- _What the exercise asks_
As the answer, give a copy of each line below that includes the word "through".
----- Provided records -----
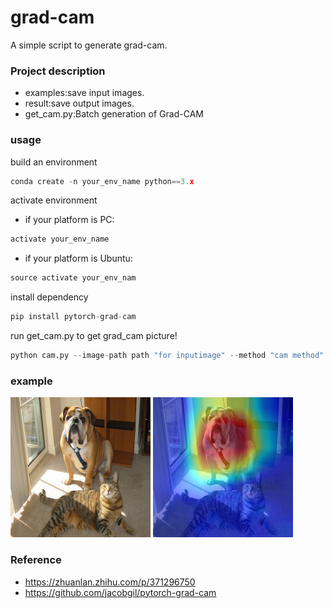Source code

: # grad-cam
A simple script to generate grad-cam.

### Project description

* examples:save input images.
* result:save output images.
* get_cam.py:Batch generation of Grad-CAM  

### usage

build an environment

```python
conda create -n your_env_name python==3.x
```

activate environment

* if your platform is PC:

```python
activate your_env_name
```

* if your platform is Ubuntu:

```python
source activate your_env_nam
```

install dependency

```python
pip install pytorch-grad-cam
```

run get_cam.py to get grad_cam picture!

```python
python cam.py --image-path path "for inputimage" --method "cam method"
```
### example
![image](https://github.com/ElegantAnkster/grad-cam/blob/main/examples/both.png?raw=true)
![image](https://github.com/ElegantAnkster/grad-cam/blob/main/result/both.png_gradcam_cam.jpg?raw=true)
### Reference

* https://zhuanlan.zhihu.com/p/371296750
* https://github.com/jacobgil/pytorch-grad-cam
-----
----- Provided records -----
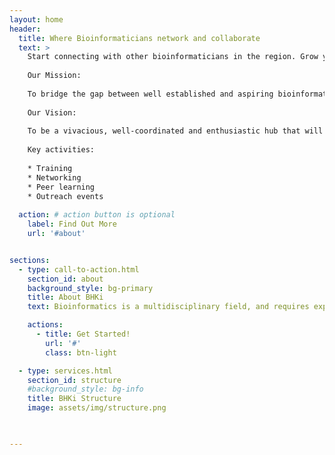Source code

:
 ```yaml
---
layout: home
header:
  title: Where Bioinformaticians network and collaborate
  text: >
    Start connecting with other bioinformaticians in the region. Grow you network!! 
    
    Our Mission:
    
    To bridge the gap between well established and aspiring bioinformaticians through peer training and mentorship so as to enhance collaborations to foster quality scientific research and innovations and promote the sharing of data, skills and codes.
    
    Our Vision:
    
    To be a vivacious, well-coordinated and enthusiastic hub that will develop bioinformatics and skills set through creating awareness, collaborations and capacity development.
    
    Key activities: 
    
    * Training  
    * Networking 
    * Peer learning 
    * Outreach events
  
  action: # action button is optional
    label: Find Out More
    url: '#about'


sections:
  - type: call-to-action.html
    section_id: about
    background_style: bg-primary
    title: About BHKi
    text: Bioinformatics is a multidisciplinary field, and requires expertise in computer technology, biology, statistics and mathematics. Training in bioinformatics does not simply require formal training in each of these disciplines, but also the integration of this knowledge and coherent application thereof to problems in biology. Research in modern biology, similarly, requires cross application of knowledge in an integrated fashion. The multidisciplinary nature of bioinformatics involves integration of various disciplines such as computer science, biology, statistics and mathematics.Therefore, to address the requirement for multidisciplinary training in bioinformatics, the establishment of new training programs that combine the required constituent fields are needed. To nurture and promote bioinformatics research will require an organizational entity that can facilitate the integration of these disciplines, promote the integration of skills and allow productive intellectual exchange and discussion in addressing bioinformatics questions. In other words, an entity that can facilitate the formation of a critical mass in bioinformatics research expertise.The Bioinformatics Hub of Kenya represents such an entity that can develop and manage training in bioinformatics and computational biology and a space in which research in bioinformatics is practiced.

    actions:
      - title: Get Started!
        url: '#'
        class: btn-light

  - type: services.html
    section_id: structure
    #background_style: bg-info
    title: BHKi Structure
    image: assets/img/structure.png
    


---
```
-----
- _Task result_
    To bridge the gap between well established and aspiring bioinformaticians through peer training and mentorship so as to enhance collaborations to foster quality scientific research and innovations and promote the sharing of data, skills and codes.
    To be a vivacious, well-coordinated and enthusiastic hub that will develop bioinformatics and skills set through creating awareness, collaborations and capacity development.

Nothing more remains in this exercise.